▶ [PROBLEM DESCRIPTION]
Instruction for the entries below: return the part that opens with the line containing "of Key Competitor" and closes with the line containing "The idea of", exactly, and no pictures.

Data entries
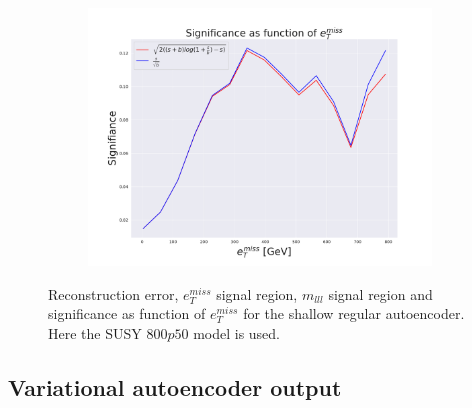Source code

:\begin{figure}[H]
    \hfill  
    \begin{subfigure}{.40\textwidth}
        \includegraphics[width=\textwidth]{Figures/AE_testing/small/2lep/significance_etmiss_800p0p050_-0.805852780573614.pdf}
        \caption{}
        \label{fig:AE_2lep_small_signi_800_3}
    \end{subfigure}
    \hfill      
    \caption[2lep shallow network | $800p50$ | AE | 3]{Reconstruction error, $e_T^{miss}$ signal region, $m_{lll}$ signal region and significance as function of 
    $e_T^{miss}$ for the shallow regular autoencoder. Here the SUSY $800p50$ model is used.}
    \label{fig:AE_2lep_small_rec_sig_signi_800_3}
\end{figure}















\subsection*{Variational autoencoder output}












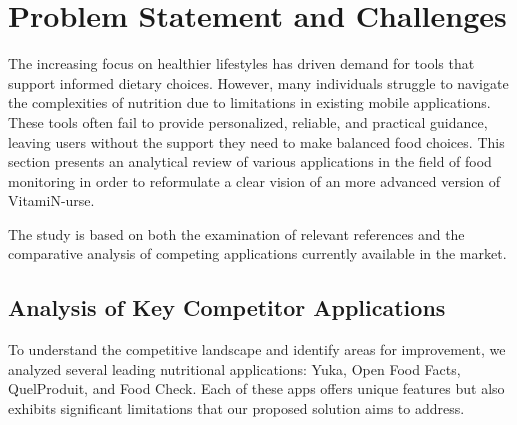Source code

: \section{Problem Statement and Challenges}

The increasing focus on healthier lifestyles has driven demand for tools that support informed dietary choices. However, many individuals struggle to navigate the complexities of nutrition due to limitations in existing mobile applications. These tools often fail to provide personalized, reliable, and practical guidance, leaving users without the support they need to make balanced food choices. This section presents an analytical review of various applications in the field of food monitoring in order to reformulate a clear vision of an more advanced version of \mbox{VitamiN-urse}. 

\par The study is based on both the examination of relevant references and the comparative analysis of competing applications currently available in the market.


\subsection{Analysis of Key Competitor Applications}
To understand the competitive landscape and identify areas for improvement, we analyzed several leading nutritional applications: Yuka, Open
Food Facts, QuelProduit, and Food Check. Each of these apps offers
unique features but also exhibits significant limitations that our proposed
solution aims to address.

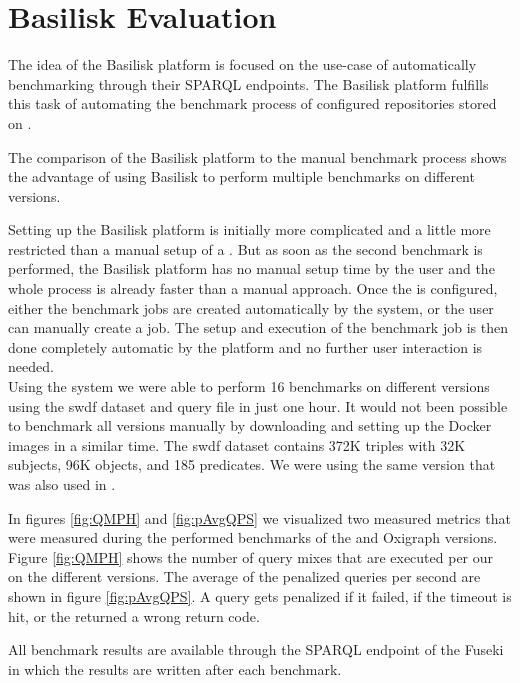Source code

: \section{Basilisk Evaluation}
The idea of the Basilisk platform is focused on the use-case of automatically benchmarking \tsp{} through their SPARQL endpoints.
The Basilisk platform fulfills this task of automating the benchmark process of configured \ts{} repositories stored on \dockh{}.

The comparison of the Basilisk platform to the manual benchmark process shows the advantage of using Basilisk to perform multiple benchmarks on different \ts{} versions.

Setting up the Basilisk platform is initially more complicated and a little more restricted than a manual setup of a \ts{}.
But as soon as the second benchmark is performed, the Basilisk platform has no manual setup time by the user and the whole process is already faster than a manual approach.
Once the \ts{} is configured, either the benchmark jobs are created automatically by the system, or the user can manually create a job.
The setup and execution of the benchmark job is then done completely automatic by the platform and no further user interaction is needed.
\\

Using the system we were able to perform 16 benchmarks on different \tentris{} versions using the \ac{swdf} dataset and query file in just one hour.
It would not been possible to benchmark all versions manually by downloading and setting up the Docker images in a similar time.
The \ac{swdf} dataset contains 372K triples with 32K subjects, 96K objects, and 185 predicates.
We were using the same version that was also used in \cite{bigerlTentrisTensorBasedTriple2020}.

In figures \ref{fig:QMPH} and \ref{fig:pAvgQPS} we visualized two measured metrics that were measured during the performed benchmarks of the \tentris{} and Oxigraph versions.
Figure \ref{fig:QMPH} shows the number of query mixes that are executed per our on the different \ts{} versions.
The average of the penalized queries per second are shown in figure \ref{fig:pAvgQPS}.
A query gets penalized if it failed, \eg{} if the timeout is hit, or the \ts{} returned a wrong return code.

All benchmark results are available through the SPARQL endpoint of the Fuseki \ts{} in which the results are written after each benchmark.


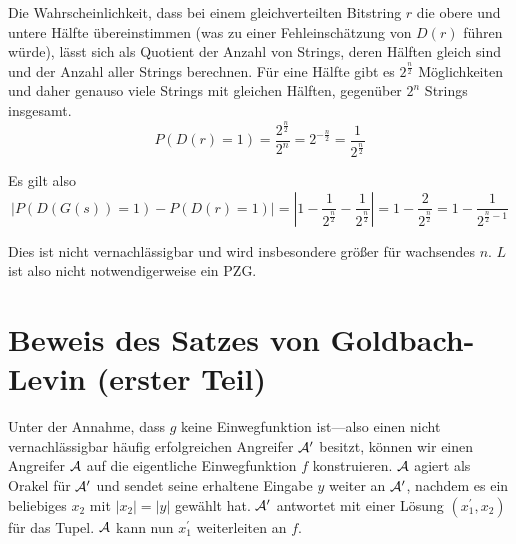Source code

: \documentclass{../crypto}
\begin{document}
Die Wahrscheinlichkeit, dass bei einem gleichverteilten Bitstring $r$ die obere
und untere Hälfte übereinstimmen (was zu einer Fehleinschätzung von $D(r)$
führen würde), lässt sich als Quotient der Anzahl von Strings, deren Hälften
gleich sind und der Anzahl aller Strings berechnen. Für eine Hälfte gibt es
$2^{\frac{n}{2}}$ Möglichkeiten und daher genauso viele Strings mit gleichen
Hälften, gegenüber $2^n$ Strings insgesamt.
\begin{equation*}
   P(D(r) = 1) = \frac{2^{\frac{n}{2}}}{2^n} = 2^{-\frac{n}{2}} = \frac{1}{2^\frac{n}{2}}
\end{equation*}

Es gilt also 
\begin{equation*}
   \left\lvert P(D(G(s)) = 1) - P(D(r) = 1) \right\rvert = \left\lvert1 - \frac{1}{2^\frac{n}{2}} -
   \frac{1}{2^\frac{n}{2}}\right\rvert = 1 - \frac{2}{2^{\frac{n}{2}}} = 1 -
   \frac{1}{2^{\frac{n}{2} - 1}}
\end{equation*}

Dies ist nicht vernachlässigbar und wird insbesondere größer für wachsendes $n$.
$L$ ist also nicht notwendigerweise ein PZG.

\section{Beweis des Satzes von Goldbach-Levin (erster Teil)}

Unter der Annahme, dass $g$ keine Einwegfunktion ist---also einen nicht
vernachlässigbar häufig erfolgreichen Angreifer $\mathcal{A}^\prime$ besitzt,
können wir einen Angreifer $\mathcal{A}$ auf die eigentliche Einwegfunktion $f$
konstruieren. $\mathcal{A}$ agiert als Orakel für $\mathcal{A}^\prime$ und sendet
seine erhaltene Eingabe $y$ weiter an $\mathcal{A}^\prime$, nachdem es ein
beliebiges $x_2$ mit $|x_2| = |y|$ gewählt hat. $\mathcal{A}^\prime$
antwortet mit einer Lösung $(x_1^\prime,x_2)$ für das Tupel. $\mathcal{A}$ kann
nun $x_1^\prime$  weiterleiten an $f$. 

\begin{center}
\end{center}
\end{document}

--

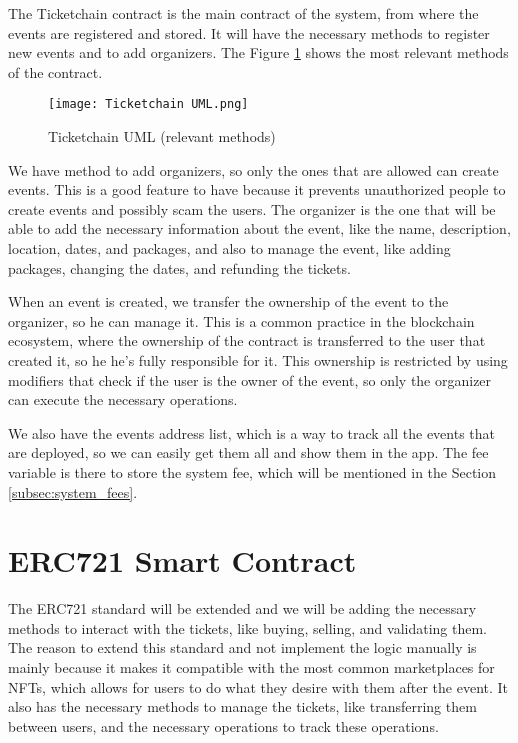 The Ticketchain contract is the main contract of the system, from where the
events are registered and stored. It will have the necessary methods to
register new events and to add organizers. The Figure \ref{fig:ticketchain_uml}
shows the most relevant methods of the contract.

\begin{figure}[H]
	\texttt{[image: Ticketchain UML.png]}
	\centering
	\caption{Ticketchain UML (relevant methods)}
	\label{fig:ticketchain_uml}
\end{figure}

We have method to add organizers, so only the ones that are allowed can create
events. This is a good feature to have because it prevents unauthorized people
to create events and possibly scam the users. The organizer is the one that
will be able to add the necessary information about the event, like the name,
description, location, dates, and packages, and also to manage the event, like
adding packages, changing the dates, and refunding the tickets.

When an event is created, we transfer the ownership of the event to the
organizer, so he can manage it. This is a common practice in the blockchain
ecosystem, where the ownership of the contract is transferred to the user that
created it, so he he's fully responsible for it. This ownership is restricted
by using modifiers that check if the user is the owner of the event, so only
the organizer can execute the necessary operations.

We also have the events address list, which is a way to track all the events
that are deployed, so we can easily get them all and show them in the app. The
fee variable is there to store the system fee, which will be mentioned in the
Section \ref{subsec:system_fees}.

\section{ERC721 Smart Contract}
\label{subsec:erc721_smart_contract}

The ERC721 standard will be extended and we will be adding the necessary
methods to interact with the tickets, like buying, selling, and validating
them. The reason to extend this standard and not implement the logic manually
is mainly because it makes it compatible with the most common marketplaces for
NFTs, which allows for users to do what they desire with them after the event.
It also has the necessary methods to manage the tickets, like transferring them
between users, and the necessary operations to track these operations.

* * *

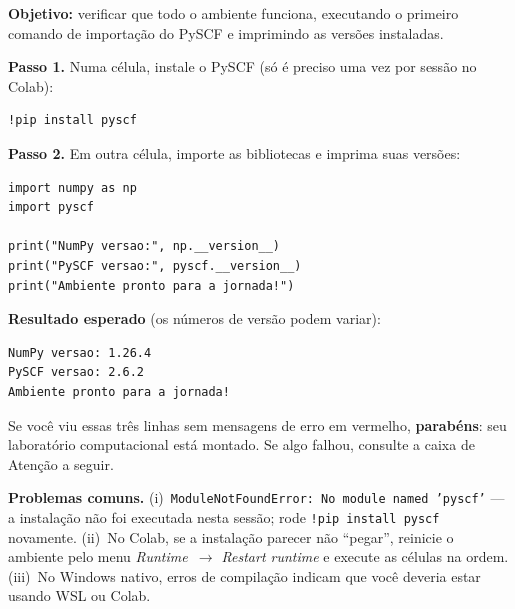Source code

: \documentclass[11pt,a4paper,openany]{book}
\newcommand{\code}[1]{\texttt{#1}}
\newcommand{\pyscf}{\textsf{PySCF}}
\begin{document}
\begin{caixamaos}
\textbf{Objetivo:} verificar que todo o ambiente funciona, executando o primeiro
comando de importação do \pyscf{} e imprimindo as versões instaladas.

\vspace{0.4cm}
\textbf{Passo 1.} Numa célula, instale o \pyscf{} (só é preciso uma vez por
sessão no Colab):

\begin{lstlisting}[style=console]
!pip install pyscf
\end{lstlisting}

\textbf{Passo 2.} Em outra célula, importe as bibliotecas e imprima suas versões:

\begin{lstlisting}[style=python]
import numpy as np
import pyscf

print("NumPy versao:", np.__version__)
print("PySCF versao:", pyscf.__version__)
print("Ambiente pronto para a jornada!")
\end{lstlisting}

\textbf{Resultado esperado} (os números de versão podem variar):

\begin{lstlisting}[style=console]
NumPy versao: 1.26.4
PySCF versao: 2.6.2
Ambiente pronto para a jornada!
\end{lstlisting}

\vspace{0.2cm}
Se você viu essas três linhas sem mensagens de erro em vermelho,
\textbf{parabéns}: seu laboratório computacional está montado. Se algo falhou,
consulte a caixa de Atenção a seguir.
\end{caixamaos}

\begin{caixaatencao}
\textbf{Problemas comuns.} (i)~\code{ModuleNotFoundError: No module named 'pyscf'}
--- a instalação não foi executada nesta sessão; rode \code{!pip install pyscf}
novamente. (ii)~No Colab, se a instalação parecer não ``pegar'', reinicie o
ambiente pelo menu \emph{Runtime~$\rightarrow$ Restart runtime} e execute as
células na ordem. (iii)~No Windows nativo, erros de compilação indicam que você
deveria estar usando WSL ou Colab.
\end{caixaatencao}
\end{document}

▶ [WRITTEN RESPONSE]
\subsection{Analysis of Key Competitor Applications}
To understand the competitive landscape and identify areas for improvement, we analyzed several leading nutritional applications: Yuka, Open
Food Facts, QuelProduit, and Food Check. Each of these apps offers
unique features but also exhibits significant limitations that our proposed
solution aims to address.

Source code

: \section{Basilisk Evaluation}
The idea of the Basilisk platform is focused on the use-case of automatically benchmarking \tsp{} through their SPARQL endpoints.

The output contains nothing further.